An insane idea turned into reality in 2018 and blessed with sparse snowfall and freezing temperatures, gave birth to the Whiteout. Version 1.0 was well executed and an eye opener to what mobility a pair of chains can give a motorcycle on a snow covered landscape. Version 2.0 was a given. However, as it rolled out it would be everything except what we had planned. Also it would not be the normal participants that would be hosted in sub zero temperatures this year. Owners, v-loggers and celebrities would give way to a phalanx of army personnel, Royal Enfield adventure innovator, Sachin Chavan and his young team of enthusiastic riders, and of course a few lunatics culled from the infamous rallying club – Himalayan Motorsport. Xplorearth, the extreme adventure company, would put together the routes, food, drink and backup, which would all be thrown to the icy winds by mother nature who had other plans for us.

Royal Enfield Himalayan in Spiti: Whiteout 2.0

Why Spiti?

Spiti has become more popular in the winters than probably at any other time of the year. White Spiti, the Snow Leopard Drive, the Winter Expedition, Spiti – all possible monikers are attached to the 4x4 adventures that foray into the “Middle Land”. This one was different. There were no steel and glass bodies surrounding humans, no heaters bringing up temperatures to a bearable 26 degrees Celsius when the outside read minus 15, and no 4x4. Nothing, except a ton of base layers below the protective jackets and full face, albeit open helmets, a pair of gloves snuggling inside wind protective hand covers. There was one luxury and one only. Heated grips that kept the hands toasty even when the melting snow drenched the gloves!

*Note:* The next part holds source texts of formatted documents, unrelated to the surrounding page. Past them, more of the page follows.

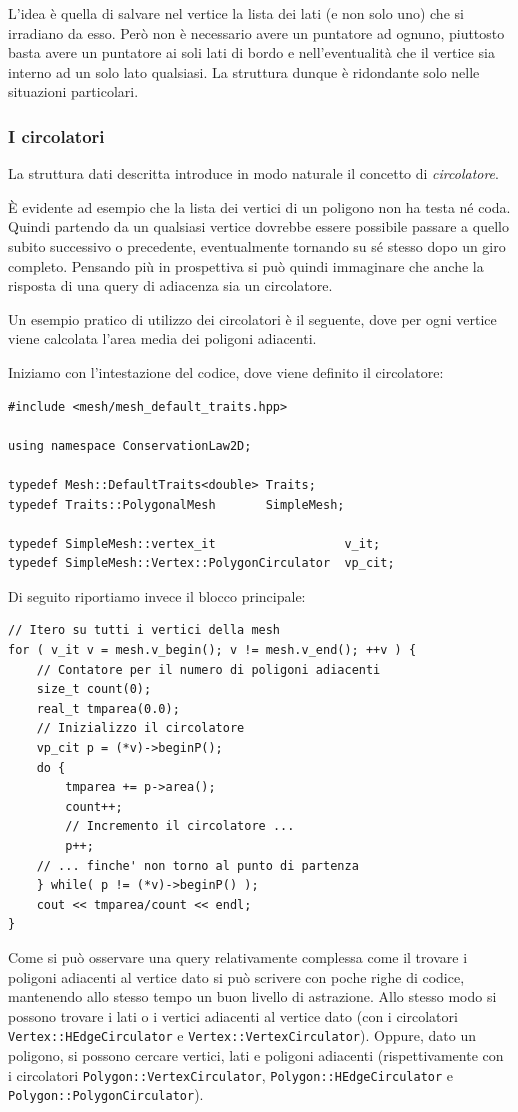 L'idea è quella di salvare nel vertice la lista dei lati (e non solo uno) che si irradiano da esso. Però non è necessario avere un puntatore ad ognuno, piuttosto basta avere un puntatore ai soli lati di bordo e nell'eventualità che il vertice sia interno ad un solo lato qualsiasi.
La struttura dunque è ridondante solo nelle situazioni particolari.

\subsubsection{I circolatori}
La struttura dati descritta introduce in modo naturale il concetto di \emph{circolatore}.

È evidente ad esempio che la lista dei vertici di un poligono non ha testa né coda. Quindi partendo da un qualsiasi vertice dovrebbe essere possibile passare a quello subito successivo o precedente, eventualmente tornando su sé stesso dopo un giro completo. Pensando più in prospettiva si può quindi immaginare che anche la risposta di una query di adiacenza sia un circolatore.

Un esempio pratico di utilizzo dei circolatori è il seguente, dove per ogni vertice viene calcolata l'area media dei poligoni adiacenti.

Iniziamo con l'intestazione del codice, dove viene definito il circolatore:
\begin{lstlisting}[name=esempioCirc]
#include <mesh/mesh_default_traits.hpp>

using namespace ConservationLaw2D;

typedef Mesh::DefaultTraits<double> Traits;
typedef Traits::PolygonalMesh       SimpleMesh;

typedef SimpleMesh::vertex_it                  v_it;
typedef SimpleMesh::Vertex::PolygonCirculator  vp_cit;
\end{lstlisting}
Di seguito riportiamo invece il blocco principale:
\begin{lstlisting}[name=esempioCirc]
// Itero su tutti i vertici della mesh
for ( v_it v = mesh.v_begin(); v != mesh.v_end(); ++v ) {
    // Contatore per il numero di poligoni adiacenti
    size_t count(0);
    real_t tmparea(0.0);
    // Inizializzo il circolatore
    vp_cit p = (*v)->beginP();
    do {
        tmparea += p->area();
        count++;
        // Incremento il circolatore ...
        p++;
    // ... finche' non torno al punto di partenza
    } while( p != (*v)->beginP() );
    cout << tmparea/count << endl;
}
\end{lstlisting}
Come si può osservare una query relativamente complessa come il trovare i poligoni adiacenti al vertice dato si può scrivere con poche righe di codice, mantenendo allo stesso tempo un buon livello di astrazione. Allo stesso modo si possono trovare i lati o i vertici adiacenti al vertice dato (con i circolatori \texttt{Vertex::HEdgeCirculator} e \texttt{Vertex::VertexCirculator}). Oppure, dato un poligono, si possono cercare vertici, lati e poligoni adiacenti (rispettivamente con i circolatori \texttt{Polygon::VertexCirculator}, \texttt{Polygon::HEdgeCirculator} e \texttt{Polygon::PolygonCirculator}).

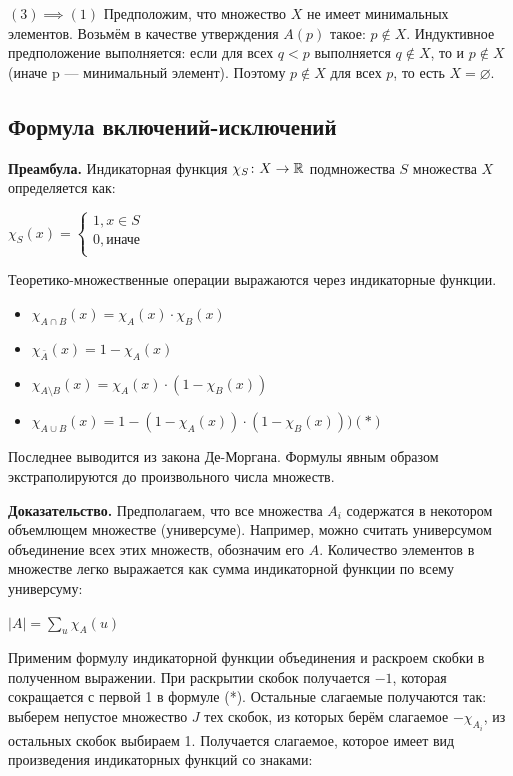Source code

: \documentclass[a4paper, 10pt]{article}
\begin{document}
$(3) \implies (1)$ Предположим, что множество $X$ не имеет минимальных элементов. Возьмём в качестве утверждения $A(p)$ такое: $p \notin X$.
Индуктивное предположение выполняется: если для всех $q < p$ выполняется $q \notin X$, то и $p \notin X$ (иначе p — минимальный элемент). Поэтому $p \notin X$ для всех $p$, то есть $X = \varnothing$.

\subsection{Формула включений-исключений}

\textbf{Преамбула.} Индикаторная функция $\chi_S \colon X \to \mathbb{R}$ подмножества $S$ множества $X$ определяется как$\colon$

\smallskip

$\chi_S(x) =\begin{cases}
    1, x \in S \\
    0, \textit{иначе} \\
\end{cases}$

Теоретико-множественные операции выражаются через индикаторные функции.

\begin{itemize}
    \item $\chi_{A \cap B}(x) = \chi_A(x) \cdot \chi_B(x)$
    \item $\chi_{\bar A}(x) = 1 - \chi_A(x)$
    \item $\chi_{A \setminus B}(x) = \chi_A(x) \cdot (1 - \chi_B(x))$
    \item $\chi_{A \cup B}(x) = 1 - (1 - \chi_A(x)) \cdot (1 - \chi_B(x))) (*)$
\end{itemize}

Последнее выводится из закона Де-Моргана. Формулы явным образом экстраполируются до произвольного числа множеств.

\textbf{Доказательство.} Предполагаем, что все множества $A_i$ содержатся в некотором объемлющем множестве (универсуме). Например, можно считать универсумом объединение всех этих множеств, обозначим его $A$. Количество элементов в множестве легко выражается как сумма индикаторной функции по всему универсуму:

\begin{center}
    $|A| = \displaystyle \sum_u \chi_A(u)$ \\
\end{center}

Применим формулу индикаторной функции объединения и раскроем скобки в полученном выражении. При раскрытии скобок получается $-1$, которая сокращается с первой 1 в формуле (*). Остальные слагаемые получаются так: выберем непустое множество $J$ тех скобок, из которых берём слагаемое $-\chi_{A_i}$, из остальных скобок выбираем 1. Получается слагаемое, которое имеет вид произведения индикаторных функций со знаками:
\end{document}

Yes, our journey into the land of the snow leopard was not with heated 4x4s but on motorcycles – the RE Himalayan being the steed of choice!

Royal Enfield began its attack on the snow several years ago. Three Bullets, equipped with snow chains imported from Japan, pitted their might against a horribly blocked road from Narkanda to Baghi. Battling for 14 hours against deep snow and cold, the attempt was successful, albeit only just.

The Himalayans roll out…

The Whiteout Version 2.0 was officially flagged off from Koti Resorts, Mashobra, in a howling gale that threatened to rip off the tarps from the trailer being towed behind the backup Isuzu 4X4. The weather goddesses, we don’t have gods controlling any crucial stuff in Himachal, ensured the riders were lashed by pouring rain from Shimla to Tapri, the fuel halt just short of Kalpa. At Taranda Dhak the downpour was so bad that the riders were forced to ride through waterfalls that poured on them from high above. The climb up to Kalpa turned from rain drenched to snow dusted, and finally into an icy road that led into our hotel for the night – The Grand Shambala. The snow falling gently outside had begun adding to the 2ft on the ground and though the sight looked wondrous, it would be the start of changes that would haunt the itinerary for the entire week.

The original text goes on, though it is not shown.